The question landed strange in Ava’s chest. She thought about all the countdowns she’d kept: days until graduation, days until the bar exam, days until her loans came due. She’d never thought about what it meant. That she’d spent her whole life measuring how long until things were over.

“This does.” She met his eyes, made herself hold them. “We agreed. Fifty-six days.”

“Forty-nine now,” Mia added.

“Right.” Victor sat back. The chair creaked in protest. “Forty-nine.”

No one spoke. The vanilla candle had burned down to a stub, flame guttering, shadows stretching across the walls like something listening.

“Unless,” Mia said slowly, her voice careful in a way it rarely was, “someone catches actual feelings.”

“Mia.”

“What? I’m just saying. If this fake relationship becomes real, then forty-nine days is just… a number.”

“It won’t.” Ava’s fingers tightened on her wine glass. “We have terms. Boundaries. Rules.”

“Right. Those are working great.” Mia set down her wine and leaned forward, elbows on knees, the posture she used when she was done playing. “Let me ask you something, Victor. Directly. No deflecting. No demon lawyer bullshit.”

Victor’s expression didn’t change. “Ask.”

“Do you have feelings for my best friend?”

The candle flame stretched sideways, though there was no draft. The shadows on the wall shifted.

“Yes.”

Ava’s pulse stuttered. Her hand found the pendant through her shirt, pressing it against her skin like an anchor.

“Victor…”

“Real feelings?” Mia pressed, relentless. “Not arrangement feelings. Not ‘she’s useful and interesting’ feelings. Real ones. The kind that keep you up at night. The kind that make you do stupid things.”

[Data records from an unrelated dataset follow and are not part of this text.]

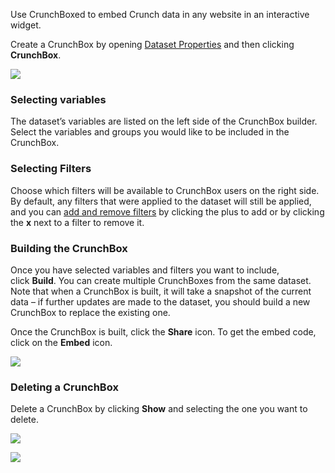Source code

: Use CrunchBoxed to embed Crunch data in any website in an interactive widget.

Create a CrunchBox by opening [Dataset Properties](crunch_dataset-properties.html) and then clicking **CrunchBox**.

![](images/CreateCrunchBox.png)

### Selecting variables

The dataset’s variables are listed on the left side of the CrunchBox builder. Select the variables and groups you would like to be included in the CrunchBox.

### Selecting Filters

Choose which filters will be available to CrunchBox users on the right side. By default, any filters that were applied to the dataset will still be applied, and you can [add and remove filters](crunch_filtering-data.html) by clicking the plus to add or by clicking the **x** next to a filter to remove it. 

### Building the CrunchBox

Once you have selected variables and filters you want to include, click **Build**. You can create multiple CrunchBoxes from the same dataset. Note that when a CrunchBox is built, it will take a snapshot of the current data – if further updates are made to the dataset, you should build a new CrunchBox to replace the existing one.

Once the CrunchBox is built, click the **Share** icon. To get the embed code, click on the **Embed** icon.

![](images/CrunchBoxEmbed.png)

### Deleting a CrunchBox

Delete a CrunchBox by clicking **Show** and selecting the one you want to delete.

![](images/CrunchBoxShowPanel.png)

![](images/CrunchBoxPanel.png)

Victor was silent for a long moment. His hands had stilled on the armrests, fingers digging into worn fabric.

“Yes.”

“The kind that might last longer than forty-nine days?”

The question hung in the air. The candle guttered and almost went out. Victor opened his mouth. Closed it.

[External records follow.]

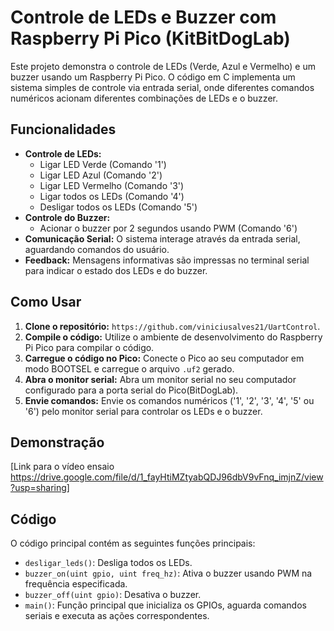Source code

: # Controle de LEDs e Buzzer com Raspberry Pi Pico (KitBitDogLab)

Este projeto demonstra o controle de LEDs (Verde, Azul e Vermelho) e um buzzer usando um Raspberry Pi Pico. O código em C implementa um sistema simples de controle via entrada serial, onde diferentes comandos numéricos acionam diferentes combinações de LEDs e o buzzer.

## Funcionalidades

*   **Controle de LEDs:**
    *   Ligar LED Verde (Comando '1')
    *   Ligar LED Azul (Comando '2')
    *   Ligar LED Vermelho (Comando '3')
    *   Ligar todos os LEDs (Comando '4')
    *   Desligar todos os LEDs (Comando '5')
*   **Controle do Buzzer:**
    *   Acionar o buzzer por 2 segundos usando PWM (Comando '6')
*   **Comunicação Serial:** O sistema interage através da entrada serial, aguardando comandos do usuário.
*   **Feedback:** Mensagens informativas são impressas no terminal serial para indicar o estado dos LEDs e do buzzer.

## Como Usar

1.  **Clone o repositório:** `https://github.com/viniciusalves21/UartControl`.
2.  **Compile o código:** Utilize o ambiente de desenvolvimento do Raspberry Pi Pico para compilar o código.
3.  **Carregue o código no Pico:** Conecte o Pico ao seu computador em modo BOOTSEL e carregue o arquivo `.uf2` gerado.
4.  **Abra o monitor serial:** Abra um monitor serial no seu computador configurado para a porta serial do Pico(BitDogLab).
5.  **Envie comandos:** Envie os comandos numéricos ('1', '2', '3', '4', '5' ou '6') pelo monitor serial para controlar os LEDs e o buzzer.

## Demonstração

[Link para o vídeo ensaio https://drive.google.com/file/d/1_fayHtiMZtyabQDJ96dbV9vFnq_imjnZ/view?usp=sharing]

## Código

O código principal contém as seguintes funções principais:

*   `desligar_leds()`: Desliga todos os LEDs.
*   `buzzer_on(uint gpio, uint freq_hz)`: Ativa o buzzer usando PWM na frequência especificada.
*   `buzzer_off(uint gpio)`: Desativa o buzzer.
*   `main()`: Função principal que inicializa os GPIOs, aguarda comandos seriais e executa as ações correspondentes.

The silence stretched. Ava couldn’t breathe. Tingling heat spread from the pendant’s chain across her collarbones, or maybe that was her own heart pounding through skin and bone and jade.

Victor stood abruptly, nearly knocking over the armchair. It rocked on its uneven legs and settled with a reproachful creak.

“I should go.” He was already moving toward the door, the careful control cracking at the edges.

“You don’t have to…” Ava started, rising.

“I do.” He pulled on his shoes with quick, efficient movements, not bothering with the laces. “Thank you for dinner, Mia. And for protecting her. Even from me.” He straightened, hand on the doorknob. “She’s lucky to have you.”